### TASK DESCRIPTION
When you reach the listing below, copy each line exactly.

### THE RECORDS
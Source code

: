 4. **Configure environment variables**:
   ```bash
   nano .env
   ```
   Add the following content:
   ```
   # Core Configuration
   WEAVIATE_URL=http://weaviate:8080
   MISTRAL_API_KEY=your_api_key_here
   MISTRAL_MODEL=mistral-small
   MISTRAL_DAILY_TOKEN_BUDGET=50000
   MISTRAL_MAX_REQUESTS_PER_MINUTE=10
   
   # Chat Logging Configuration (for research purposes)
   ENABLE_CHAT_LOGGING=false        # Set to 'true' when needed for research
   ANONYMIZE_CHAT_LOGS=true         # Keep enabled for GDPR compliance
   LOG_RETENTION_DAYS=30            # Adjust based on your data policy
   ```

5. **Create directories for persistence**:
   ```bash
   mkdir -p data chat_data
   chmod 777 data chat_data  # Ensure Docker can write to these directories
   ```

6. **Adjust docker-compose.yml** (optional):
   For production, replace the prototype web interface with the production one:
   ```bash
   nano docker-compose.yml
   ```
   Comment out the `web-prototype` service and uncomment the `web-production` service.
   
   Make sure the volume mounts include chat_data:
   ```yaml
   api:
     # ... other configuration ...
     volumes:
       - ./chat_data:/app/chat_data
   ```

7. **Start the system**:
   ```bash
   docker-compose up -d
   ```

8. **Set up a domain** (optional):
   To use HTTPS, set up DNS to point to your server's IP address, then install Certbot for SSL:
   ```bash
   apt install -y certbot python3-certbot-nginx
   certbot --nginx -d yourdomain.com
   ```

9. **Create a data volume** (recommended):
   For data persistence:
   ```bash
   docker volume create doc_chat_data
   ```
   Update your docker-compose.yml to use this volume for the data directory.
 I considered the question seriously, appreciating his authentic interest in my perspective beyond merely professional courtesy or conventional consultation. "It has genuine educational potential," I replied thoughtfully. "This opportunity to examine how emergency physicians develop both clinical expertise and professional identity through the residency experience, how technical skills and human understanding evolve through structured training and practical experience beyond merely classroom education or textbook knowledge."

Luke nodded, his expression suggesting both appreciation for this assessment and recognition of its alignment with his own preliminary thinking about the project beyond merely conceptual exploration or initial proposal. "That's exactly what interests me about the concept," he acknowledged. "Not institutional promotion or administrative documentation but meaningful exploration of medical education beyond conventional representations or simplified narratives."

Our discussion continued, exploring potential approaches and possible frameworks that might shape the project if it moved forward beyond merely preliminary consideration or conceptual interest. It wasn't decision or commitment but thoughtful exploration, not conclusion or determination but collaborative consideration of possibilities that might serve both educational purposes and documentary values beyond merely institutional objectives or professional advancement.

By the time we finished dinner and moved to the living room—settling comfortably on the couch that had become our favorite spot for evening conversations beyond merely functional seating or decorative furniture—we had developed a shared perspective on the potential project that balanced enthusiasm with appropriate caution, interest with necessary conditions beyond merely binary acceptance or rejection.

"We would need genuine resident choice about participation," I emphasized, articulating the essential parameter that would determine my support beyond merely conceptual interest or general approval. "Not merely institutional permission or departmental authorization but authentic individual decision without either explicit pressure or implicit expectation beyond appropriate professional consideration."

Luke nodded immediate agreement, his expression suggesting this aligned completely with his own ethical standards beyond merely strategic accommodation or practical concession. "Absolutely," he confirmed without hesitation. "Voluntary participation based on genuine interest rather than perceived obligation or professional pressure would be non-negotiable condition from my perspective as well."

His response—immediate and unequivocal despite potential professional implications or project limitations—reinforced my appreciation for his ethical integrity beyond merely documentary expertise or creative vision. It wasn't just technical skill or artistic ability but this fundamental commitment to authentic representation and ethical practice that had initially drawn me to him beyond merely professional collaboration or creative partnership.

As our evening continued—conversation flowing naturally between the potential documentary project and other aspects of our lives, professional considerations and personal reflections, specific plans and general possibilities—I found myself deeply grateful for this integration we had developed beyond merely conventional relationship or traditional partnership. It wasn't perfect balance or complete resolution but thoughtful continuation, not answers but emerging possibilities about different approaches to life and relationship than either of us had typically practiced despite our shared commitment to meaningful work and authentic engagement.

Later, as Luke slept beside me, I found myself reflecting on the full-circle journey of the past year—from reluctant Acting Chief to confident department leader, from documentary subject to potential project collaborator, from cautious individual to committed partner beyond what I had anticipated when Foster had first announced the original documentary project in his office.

### WRITTEN SOLUTION
Source code

: 4. **Configure environment variables**:
   ```bash
   nano .env
   ```
   Add the following content:
   ```
   # Core Configuration
   WEAVIATE_URL=http://weaviate:8080
   MISTRAL_API_KEY=your_api_key_here
   MISTRAL_MODEL=mistral-small
   MISTRAL_DAILY_TOKEN_BUDGET=50000
   MISTRAL_MAX_REQUESTS_PER_MINUTE=10
   
   # Chat Logging Configuration (for research purposes)
   ENABLE_CHAT_LOGGING=false        # Set to 'true' when needed for research
   ANONYMIZE_CHAT_LOGS=true         # Keep enabled for GDPR compliance
   LOG_RETENTION_DAYS=30            # Adjust based on your data policy
   ```

5. **Create directories for persistence**:
   ```bash
   mkdir -p data chat_data
   chmod 777 data chat_data  # Ensure Docker can write to these directories
   ```

6. **Adjust docker-compose.yml** (optional):
   For production, replace the prototype web interface with the production one:
   ```bash
   nano docker-compose.yml
   ```
   Comment out the `web-prototype` service and uncomment the `web-production` service.
   
   Make sure the volume mounts include chat_data:
   ```yaml
   api:
     # ... other configuration ...
     volumes:
       - ./chat_data:/app/chat_data
   ```

7. **Start the system**:
   ```bash
   docker-compose up -d
   ```

8. **Set up a domain** (optional):
   To use HTTPS, set up DNS to point to your server's IP address, then install Certbot for SSL:
   ```bash
   apt install -y certbot python3-certbot-nginx
   certbot --nginx -d yourdomain.com
   ```

9. **Create a data volume** (recommended):
   For data persistence:
   ```bash
   docker volume create doc_chat_data
   ```
   Update your docker-compose.yml to use this volume for the data directory.
 I considered the question seriously, appreciating his authentic interest in my perspective beyond merely professional courtesy or conventional consultation. "It has genuine educational potential," I replied thoughtfully. "This opportunity to examine how emergency physicians develop both clinical expertise and professional identity through the residency experience, how technical skills and human understanding evolve through structured training and practical experience beyond merely classroom education or textbook knowledge."

Luke nodded, his expression suggesting both appreciation for this assessment and recognition of its alignment with his own preliminary thinking about the project beyond merely conceptual exploration or initial proposal. "That's exactly what interests me about the concept," he acknowledged. "Not institutional promotion or administrative documentation but meaningful exploration of medical education beyond conventional representations or simplified narratives."

Our discussion continued, exploring potential approaches and possible frameworks that might shape the project if it moved forward beyond merely preliminary consideration or conceptual interest. It wasn't decision or commitment but thoughtful exploration, not conclusion or determination but collaborative consideration of possibilities that might serve both educational purposes and documentary values beyond merely institutional objectives or professional advancement.

By the time we finished dinner and moved to the living room—settling comfortably on the couch that had become our favorite spot for evening conversations beyond merely functional seating or decorative furniture—we had developed a shared perspective on the potential project that balanced enthusiasm with appropriate caution, interest with necessary conditions beyond merely binary acceptance or rejection.

"We would need genuine resident choice about participation," I emphasized, articulating the essential parameter that would determine my support beyond merely conceptual interest or general approval. "Not merely institutional permission or departmental authorization but authentic individual decision without either explicit pressure or implicit expectation beyond appropriate professional consideration."

Luke nodded immediate agreement, his expression suggesting this aligned completely with his own ethical standards beyond merely strategic accommodation or practical concession. "Absolutely," he confirmed without hesitation. "Voluntary participation based on genuine interest rather than perceived obligation or professional pressure would be non-negotiable condition from my perspective as well."

His response—immediate and unequivocal despite potential professional implications or project limitations—reinforced my appreciation for his ethical integrity beyond merely documentary expertise or creative vision. It wasn't just technical skill or artistic ability but this fundamental commitment to authentic representation and ethical practice that had initially drawn me to him beyond merely professional collaboration or creative partnership.

As our evening continued—conversation flowing naturally between the potential documentary project and other aspects of our lives, professional considerations and personal reflections, specific plans and general possibilities—I found myself deeply grateful for this integration we had developed beyond merely conventional relationship or traditional partnership. It wasn't perfect balance or complete resolution but thoughtful continuation, not answers but emerging possibilities about different approaches to life and relationship than either of us had typically practiced despite our shared commitment to meaningful work and authentic engagement.

Later, as Luke slept beside me, I found myself reflecting on the full-circle journey of the past year—from reluctant Acting Chief to confident department leader, from documentary subject to potential project collaborator, from cautious individual to committed partner beyond what I had anticipated when Foster had first announced the original documentary project in his office.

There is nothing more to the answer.